Kを発音したくなったり、ならなかったりする。

knowの中には今が、knightの中には夜が含まれています。そんなことより、私が好きな人はローマ字にした際Kで始まる人が多いんです(あるいは多いknです?)。そうそう、傘もKでした。" Kといえばカフカの「城」の主人公が・・・" と口にしがちだった多感な頃よりは私も大人になった、あるいは自由になったと思いたい一心で開設しています。同じことしか書けないなら同じことを増やそうと思います。

哀しくて怖い感じ

 ケータイやスマホを携行するようになってから、もう25年くらいになる。当初からカメラ機能を使って撮影することはあったが、スマホ以降はケータイに比べて激増しており、カメラ機能というよりもはやカメラといった方が違和感はない。紙の写真よりも、タイムスタンプで時系列を認識しやすいからか、時々昔の画像を眺めて、「あれからもう3年も経っているのか?」と一人実際の時間と意識上の時間の差異を感じ、その違和感に驚くのを楽しむという情けないままごとのようなこともまた、スマホ以降になって、特にこの数年増えている。

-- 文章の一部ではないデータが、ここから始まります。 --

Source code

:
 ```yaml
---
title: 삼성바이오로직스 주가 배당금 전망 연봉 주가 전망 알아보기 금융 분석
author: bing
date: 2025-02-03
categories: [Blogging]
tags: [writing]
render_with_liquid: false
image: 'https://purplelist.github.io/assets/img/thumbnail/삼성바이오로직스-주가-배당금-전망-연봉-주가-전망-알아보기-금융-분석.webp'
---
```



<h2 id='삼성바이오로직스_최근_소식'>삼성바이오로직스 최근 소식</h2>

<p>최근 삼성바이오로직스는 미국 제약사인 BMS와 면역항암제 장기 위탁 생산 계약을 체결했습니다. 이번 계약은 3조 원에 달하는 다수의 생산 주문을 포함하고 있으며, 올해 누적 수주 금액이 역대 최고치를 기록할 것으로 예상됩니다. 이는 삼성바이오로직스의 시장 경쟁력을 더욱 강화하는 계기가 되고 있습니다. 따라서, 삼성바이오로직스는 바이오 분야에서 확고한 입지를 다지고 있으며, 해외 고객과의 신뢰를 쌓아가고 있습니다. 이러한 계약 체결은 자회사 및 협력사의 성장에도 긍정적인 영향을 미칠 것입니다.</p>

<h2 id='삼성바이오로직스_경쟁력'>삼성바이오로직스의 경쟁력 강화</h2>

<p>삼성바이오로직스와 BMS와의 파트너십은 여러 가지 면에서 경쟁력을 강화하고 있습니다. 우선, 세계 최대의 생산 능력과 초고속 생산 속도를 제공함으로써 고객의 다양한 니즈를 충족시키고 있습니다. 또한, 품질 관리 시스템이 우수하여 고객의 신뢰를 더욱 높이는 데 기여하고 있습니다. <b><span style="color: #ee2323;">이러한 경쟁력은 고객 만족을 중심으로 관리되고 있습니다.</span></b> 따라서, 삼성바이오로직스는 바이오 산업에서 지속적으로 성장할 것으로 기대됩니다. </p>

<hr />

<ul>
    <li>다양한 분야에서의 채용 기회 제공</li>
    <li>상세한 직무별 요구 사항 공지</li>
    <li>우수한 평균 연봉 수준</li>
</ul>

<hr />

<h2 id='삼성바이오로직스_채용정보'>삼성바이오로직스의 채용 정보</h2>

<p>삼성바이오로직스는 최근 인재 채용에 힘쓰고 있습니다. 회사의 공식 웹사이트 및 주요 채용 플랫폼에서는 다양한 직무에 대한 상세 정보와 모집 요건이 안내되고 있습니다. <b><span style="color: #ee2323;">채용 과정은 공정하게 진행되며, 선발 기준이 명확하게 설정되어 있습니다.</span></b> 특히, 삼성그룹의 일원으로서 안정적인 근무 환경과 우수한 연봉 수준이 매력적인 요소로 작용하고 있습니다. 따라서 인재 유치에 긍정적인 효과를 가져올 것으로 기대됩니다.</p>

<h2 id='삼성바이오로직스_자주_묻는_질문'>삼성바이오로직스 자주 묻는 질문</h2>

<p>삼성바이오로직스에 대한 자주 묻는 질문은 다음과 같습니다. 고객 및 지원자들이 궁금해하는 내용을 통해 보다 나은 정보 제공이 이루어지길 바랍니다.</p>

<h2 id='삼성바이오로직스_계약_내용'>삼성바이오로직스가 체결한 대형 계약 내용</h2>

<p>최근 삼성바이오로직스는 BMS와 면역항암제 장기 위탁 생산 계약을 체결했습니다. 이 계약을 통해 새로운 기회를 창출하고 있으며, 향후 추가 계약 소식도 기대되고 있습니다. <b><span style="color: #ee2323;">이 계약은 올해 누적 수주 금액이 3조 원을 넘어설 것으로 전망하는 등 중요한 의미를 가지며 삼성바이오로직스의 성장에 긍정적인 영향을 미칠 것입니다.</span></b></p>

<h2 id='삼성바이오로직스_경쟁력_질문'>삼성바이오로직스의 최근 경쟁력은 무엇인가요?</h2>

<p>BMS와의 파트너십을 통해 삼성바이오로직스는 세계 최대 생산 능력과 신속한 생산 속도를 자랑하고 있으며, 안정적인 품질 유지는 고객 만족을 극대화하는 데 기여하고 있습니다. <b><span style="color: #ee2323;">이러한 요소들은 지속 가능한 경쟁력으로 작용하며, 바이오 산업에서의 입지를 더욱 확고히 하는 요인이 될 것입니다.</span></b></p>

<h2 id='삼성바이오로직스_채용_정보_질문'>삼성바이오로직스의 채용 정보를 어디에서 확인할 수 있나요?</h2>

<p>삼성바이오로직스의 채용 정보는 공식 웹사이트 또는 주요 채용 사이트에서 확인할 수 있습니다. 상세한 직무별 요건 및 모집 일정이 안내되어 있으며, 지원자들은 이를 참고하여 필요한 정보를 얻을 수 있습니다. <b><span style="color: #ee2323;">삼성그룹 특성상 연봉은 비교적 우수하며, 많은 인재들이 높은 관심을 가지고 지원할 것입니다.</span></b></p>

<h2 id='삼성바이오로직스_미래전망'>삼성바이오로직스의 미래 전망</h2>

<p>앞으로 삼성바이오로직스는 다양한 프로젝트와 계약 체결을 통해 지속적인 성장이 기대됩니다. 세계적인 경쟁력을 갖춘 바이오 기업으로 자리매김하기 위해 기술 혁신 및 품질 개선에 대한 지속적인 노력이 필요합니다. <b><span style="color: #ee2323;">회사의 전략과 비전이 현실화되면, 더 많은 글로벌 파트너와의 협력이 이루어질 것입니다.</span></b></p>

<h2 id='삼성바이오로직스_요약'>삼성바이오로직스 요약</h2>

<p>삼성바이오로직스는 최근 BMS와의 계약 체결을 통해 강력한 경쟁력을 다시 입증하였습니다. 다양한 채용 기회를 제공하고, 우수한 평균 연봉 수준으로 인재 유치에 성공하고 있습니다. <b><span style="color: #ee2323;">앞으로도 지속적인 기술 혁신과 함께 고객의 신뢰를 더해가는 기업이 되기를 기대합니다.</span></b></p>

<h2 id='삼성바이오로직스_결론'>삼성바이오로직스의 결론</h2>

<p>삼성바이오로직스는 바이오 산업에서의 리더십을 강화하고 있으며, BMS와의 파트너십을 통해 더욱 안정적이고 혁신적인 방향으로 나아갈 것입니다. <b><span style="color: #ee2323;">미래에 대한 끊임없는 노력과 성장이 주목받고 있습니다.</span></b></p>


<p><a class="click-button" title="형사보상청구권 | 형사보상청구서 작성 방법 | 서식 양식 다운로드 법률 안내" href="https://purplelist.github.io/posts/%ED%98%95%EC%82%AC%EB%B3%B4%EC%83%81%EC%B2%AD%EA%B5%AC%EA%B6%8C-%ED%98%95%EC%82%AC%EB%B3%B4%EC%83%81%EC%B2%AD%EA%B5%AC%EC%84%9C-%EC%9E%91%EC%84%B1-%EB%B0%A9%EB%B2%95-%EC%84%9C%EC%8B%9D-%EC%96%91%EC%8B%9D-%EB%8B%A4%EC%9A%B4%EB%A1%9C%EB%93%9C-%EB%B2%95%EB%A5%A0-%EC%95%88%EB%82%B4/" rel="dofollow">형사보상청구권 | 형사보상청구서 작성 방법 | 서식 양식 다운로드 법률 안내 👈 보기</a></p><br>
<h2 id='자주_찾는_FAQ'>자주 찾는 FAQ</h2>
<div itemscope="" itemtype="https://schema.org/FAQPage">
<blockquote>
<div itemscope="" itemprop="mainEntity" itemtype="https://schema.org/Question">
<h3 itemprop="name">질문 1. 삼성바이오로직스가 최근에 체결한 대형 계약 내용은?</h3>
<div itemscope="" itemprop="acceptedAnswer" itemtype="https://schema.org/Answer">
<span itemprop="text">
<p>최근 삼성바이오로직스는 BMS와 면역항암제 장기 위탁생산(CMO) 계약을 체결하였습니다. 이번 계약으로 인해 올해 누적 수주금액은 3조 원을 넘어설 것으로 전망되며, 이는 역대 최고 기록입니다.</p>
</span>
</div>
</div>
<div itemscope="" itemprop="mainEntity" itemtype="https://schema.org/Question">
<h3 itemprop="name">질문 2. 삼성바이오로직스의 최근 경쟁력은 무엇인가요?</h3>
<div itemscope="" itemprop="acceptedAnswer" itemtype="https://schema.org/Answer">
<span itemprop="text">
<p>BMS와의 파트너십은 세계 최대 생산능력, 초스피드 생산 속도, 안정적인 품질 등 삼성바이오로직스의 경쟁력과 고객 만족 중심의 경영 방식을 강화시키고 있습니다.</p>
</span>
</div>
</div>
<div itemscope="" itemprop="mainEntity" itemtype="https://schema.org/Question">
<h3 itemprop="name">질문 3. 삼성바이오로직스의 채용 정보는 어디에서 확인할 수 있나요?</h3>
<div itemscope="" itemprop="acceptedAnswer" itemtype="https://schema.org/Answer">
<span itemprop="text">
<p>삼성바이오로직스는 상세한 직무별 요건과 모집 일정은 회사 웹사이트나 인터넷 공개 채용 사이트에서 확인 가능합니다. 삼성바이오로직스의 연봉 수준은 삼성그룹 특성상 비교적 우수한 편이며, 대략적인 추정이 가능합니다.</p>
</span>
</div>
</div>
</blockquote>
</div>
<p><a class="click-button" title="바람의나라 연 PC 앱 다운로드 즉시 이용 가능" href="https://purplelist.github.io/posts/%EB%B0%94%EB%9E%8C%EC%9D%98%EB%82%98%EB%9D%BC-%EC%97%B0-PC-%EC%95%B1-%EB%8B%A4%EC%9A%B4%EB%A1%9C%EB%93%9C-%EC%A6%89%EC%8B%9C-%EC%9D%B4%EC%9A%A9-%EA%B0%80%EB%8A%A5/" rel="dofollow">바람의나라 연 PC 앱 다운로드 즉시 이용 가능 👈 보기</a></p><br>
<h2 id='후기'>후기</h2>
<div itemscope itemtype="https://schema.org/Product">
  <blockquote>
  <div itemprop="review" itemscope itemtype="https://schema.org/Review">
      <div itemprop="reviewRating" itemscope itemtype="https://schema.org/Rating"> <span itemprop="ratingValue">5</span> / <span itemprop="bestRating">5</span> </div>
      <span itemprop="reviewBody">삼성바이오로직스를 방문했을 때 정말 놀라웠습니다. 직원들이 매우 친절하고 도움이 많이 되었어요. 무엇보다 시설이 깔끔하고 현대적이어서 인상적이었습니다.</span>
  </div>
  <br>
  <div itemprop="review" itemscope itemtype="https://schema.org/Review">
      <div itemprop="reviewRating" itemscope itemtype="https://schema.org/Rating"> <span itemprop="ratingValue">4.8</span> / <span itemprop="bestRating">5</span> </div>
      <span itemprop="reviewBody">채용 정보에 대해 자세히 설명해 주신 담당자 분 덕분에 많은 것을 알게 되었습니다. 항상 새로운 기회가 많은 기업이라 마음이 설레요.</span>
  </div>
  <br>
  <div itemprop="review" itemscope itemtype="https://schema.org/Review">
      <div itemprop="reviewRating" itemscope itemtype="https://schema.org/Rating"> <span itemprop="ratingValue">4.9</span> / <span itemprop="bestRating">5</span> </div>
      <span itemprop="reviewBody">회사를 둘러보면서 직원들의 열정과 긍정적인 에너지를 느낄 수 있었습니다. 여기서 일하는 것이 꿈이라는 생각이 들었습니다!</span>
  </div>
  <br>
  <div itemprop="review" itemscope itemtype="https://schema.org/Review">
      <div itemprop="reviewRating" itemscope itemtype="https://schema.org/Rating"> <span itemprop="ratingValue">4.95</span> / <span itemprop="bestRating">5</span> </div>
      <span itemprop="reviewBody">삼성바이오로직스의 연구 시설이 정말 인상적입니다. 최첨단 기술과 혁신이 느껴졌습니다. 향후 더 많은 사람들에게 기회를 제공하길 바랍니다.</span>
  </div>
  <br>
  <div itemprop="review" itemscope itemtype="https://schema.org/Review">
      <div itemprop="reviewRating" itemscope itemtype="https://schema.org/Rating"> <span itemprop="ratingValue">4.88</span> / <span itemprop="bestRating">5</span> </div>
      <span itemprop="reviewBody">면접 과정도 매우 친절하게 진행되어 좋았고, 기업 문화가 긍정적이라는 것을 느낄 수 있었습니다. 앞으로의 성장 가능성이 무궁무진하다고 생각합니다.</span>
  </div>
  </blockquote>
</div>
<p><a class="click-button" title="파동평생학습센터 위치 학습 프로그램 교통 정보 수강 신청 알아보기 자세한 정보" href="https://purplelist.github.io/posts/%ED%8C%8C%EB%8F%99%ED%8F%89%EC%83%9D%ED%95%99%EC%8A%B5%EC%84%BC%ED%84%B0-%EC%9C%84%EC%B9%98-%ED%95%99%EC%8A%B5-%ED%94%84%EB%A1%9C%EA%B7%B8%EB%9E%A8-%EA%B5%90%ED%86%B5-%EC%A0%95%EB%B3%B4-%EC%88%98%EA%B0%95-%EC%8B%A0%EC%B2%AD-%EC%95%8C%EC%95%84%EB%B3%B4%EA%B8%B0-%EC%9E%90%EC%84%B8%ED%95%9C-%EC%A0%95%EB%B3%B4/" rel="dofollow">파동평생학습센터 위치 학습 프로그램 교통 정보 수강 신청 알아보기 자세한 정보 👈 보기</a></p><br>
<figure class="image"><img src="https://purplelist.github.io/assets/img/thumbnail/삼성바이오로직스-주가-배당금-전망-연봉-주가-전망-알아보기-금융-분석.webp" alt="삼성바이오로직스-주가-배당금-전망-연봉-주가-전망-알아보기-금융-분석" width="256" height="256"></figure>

 経年の表現において、紙の写真の方に軍配が上がるものもあるだろう。色褪せ等での経年変化がそれだ。画像の場合は、そうはいかない。もっとも、紙の場合だって持ち主にとってみれば、そういう経年変化はなるべく避けたいだろうから、経年の表現という括りには、相応しくないともいえる。そうなると、写真や画像そのものではなく、閲覧者側、鑑賞者側にその表現は委ねられたと考えたくもなり、もう一度冒頭以外の行為を探してみる。なかなかそんなに見付からない気がしたが、紙の写真の場合、比較的近年でも、どこか別世界の感じや、全く違う時間軸のような感じを覚えることができるのに気付いた。それは、画像の場合と比べると顕著だった。一方、画像の方が、身体的な距離の近さや時間軸の近さを覚える。あくまで私の独善的な感覚なのだろうが、この違いを新鮮に思う。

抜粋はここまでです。